◆ **Brief**: For the entries that follow, count the lines containing the string "custom" and write only the number.

==== Input material

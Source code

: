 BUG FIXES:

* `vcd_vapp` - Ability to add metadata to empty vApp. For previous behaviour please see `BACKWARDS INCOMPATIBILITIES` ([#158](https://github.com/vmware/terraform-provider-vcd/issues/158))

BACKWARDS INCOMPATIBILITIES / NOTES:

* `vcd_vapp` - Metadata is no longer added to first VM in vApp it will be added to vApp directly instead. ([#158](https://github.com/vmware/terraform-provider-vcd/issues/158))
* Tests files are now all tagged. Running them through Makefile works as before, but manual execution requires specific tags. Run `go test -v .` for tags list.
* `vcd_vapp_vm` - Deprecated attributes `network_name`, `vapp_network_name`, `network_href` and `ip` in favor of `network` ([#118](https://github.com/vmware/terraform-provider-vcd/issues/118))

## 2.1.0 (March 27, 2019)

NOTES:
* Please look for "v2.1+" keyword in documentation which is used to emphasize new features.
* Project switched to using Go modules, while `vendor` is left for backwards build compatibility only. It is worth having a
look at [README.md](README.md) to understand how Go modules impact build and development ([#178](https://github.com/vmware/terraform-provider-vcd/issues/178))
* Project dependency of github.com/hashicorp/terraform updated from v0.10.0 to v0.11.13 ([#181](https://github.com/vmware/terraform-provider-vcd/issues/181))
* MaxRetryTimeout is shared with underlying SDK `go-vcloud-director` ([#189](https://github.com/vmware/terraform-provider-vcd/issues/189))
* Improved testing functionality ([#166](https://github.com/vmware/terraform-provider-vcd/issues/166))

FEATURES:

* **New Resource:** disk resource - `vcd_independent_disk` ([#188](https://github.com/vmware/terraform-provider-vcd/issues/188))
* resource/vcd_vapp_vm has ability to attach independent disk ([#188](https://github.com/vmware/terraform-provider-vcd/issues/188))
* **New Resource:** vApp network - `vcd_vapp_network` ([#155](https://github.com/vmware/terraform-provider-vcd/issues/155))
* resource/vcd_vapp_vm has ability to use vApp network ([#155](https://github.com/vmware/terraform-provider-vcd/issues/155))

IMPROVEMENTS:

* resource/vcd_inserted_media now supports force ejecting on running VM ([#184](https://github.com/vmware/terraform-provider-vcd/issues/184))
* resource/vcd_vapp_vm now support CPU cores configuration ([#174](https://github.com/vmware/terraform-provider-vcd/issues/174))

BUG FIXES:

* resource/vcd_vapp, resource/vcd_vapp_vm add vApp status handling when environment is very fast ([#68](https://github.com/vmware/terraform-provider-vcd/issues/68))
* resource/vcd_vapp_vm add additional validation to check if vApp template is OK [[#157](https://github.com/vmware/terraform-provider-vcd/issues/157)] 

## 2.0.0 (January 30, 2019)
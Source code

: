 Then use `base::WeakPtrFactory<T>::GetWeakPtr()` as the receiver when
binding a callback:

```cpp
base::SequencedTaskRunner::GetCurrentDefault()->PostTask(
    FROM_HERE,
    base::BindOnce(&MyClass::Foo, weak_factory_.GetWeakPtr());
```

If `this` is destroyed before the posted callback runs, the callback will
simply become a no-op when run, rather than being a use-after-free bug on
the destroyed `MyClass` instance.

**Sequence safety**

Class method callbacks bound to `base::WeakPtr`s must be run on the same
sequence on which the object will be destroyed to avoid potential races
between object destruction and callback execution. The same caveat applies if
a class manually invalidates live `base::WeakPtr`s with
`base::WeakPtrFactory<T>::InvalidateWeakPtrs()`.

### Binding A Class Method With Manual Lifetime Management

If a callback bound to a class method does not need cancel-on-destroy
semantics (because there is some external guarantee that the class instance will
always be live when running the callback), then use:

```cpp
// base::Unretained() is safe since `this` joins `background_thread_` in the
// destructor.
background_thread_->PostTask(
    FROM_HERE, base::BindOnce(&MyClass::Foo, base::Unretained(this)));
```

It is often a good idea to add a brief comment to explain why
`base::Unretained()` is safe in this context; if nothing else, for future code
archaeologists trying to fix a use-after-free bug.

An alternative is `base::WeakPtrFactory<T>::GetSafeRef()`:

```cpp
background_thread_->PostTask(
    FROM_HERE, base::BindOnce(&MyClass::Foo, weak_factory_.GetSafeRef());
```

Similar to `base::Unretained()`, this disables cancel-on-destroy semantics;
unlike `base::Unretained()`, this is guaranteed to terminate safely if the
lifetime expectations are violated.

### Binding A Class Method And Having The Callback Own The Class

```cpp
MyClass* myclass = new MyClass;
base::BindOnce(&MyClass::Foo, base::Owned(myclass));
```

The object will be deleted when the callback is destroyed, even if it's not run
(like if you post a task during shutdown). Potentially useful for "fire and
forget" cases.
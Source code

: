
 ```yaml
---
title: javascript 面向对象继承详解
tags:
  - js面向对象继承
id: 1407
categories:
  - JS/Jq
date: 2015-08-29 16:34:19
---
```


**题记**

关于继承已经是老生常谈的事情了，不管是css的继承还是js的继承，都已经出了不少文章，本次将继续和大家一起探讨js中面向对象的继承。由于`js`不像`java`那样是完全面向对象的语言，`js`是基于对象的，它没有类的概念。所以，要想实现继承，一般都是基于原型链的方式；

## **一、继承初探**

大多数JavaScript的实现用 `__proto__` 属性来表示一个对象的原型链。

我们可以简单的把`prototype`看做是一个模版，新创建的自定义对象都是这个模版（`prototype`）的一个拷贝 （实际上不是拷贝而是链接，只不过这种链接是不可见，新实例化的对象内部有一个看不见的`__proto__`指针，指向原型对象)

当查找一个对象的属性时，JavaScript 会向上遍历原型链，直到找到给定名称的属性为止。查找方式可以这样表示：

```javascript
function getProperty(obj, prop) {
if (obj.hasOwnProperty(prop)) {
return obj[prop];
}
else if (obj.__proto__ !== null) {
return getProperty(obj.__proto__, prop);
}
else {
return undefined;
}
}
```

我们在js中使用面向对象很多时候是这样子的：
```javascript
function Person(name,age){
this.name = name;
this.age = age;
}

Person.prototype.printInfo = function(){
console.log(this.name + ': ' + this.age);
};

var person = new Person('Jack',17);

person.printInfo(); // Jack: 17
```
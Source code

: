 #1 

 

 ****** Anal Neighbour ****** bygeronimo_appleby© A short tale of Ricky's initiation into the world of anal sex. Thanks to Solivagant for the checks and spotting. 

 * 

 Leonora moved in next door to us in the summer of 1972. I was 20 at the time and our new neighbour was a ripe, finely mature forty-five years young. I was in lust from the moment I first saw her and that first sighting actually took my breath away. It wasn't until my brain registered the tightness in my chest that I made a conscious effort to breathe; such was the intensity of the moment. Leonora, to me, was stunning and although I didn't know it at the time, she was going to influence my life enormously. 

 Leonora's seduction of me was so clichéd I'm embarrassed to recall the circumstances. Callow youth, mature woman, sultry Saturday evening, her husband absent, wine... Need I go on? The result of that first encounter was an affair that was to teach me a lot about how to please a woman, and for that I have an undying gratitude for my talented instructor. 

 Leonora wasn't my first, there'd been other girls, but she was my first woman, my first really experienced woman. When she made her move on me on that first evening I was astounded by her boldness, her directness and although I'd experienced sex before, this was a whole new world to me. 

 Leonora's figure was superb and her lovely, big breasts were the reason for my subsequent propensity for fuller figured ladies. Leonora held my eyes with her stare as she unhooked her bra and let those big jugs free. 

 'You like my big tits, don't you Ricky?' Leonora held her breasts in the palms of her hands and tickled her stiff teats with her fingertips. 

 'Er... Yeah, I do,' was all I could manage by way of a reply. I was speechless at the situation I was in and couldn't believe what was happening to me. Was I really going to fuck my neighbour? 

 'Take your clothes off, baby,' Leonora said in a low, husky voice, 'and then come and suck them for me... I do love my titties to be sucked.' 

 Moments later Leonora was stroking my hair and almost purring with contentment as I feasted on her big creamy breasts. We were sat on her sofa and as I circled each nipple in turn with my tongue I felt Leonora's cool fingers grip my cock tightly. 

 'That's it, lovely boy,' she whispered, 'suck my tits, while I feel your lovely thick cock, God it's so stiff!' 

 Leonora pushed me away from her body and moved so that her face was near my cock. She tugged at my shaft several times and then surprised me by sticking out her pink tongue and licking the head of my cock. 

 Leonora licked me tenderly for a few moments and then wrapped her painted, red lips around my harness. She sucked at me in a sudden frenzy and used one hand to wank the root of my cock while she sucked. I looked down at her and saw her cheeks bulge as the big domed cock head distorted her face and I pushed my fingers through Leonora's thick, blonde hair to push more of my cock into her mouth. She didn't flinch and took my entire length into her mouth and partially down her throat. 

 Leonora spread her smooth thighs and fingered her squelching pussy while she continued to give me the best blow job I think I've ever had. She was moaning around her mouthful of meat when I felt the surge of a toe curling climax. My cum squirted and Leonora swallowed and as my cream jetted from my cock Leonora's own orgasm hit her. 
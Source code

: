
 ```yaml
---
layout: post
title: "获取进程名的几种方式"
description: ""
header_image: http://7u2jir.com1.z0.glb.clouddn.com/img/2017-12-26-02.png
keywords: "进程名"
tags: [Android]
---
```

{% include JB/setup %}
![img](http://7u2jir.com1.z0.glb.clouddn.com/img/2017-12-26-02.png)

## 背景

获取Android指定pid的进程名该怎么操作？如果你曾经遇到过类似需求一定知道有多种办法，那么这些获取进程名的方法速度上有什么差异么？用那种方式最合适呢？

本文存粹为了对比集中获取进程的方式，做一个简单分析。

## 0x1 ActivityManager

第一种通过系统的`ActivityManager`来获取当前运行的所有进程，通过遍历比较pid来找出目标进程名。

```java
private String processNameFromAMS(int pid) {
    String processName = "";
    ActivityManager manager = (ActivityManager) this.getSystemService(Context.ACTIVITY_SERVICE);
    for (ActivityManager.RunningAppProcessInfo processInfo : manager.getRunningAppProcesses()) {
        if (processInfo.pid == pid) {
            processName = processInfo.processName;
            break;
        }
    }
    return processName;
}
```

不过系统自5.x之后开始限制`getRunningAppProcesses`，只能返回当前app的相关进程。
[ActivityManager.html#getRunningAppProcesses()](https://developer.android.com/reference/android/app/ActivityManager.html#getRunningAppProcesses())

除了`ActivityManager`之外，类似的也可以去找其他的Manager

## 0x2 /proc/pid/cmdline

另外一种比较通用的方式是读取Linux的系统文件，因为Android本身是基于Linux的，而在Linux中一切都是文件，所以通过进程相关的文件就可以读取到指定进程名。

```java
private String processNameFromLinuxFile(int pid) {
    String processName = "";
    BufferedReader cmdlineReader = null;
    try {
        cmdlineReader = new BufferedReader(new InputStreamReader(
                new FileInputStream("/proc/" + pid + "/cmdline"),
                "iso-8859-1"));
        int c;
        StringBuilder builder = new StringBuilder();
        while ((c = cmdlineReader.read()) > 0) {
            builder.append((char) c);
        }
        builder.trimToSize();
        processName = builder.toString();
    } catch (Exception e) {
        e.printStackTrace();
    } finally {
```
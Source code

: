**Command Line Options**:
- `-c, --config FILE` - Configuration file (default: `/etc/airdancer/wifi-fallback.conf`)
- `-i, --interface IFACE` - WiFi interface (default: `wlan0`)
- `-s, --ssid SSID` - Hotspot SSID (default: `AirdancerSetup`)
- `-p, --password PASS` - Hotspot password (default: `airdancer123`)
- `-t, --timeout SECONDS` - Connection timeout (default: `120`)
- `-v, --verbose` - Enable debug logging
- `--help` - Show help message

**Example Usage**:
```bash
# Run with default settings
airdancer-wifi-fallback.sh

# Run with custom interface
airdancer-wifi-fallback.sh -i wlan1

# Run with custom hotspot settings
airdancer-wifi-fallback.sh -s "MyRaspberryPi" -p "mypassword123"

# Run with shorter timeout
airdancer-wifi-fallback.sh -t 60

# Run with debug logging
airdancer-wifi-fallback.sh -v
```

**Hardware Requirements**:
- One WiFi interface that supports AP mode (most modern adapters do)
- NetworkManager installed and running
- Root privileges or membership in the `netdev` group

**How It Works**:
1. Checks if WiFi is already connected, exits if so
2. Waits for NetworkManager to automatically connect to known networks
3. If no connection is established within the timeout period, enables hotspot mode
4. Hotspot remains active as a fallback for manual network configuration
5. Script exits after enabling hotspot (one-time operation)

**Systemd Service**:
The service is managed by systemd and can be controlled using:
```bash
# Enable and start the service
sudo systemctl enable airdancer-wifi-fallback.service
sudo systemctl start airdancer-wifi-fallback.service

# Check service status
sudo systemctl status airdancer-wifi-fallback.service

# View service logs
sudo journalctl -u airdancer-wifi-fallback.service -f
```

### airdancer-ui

========

◆ **Output for this exercise**: 2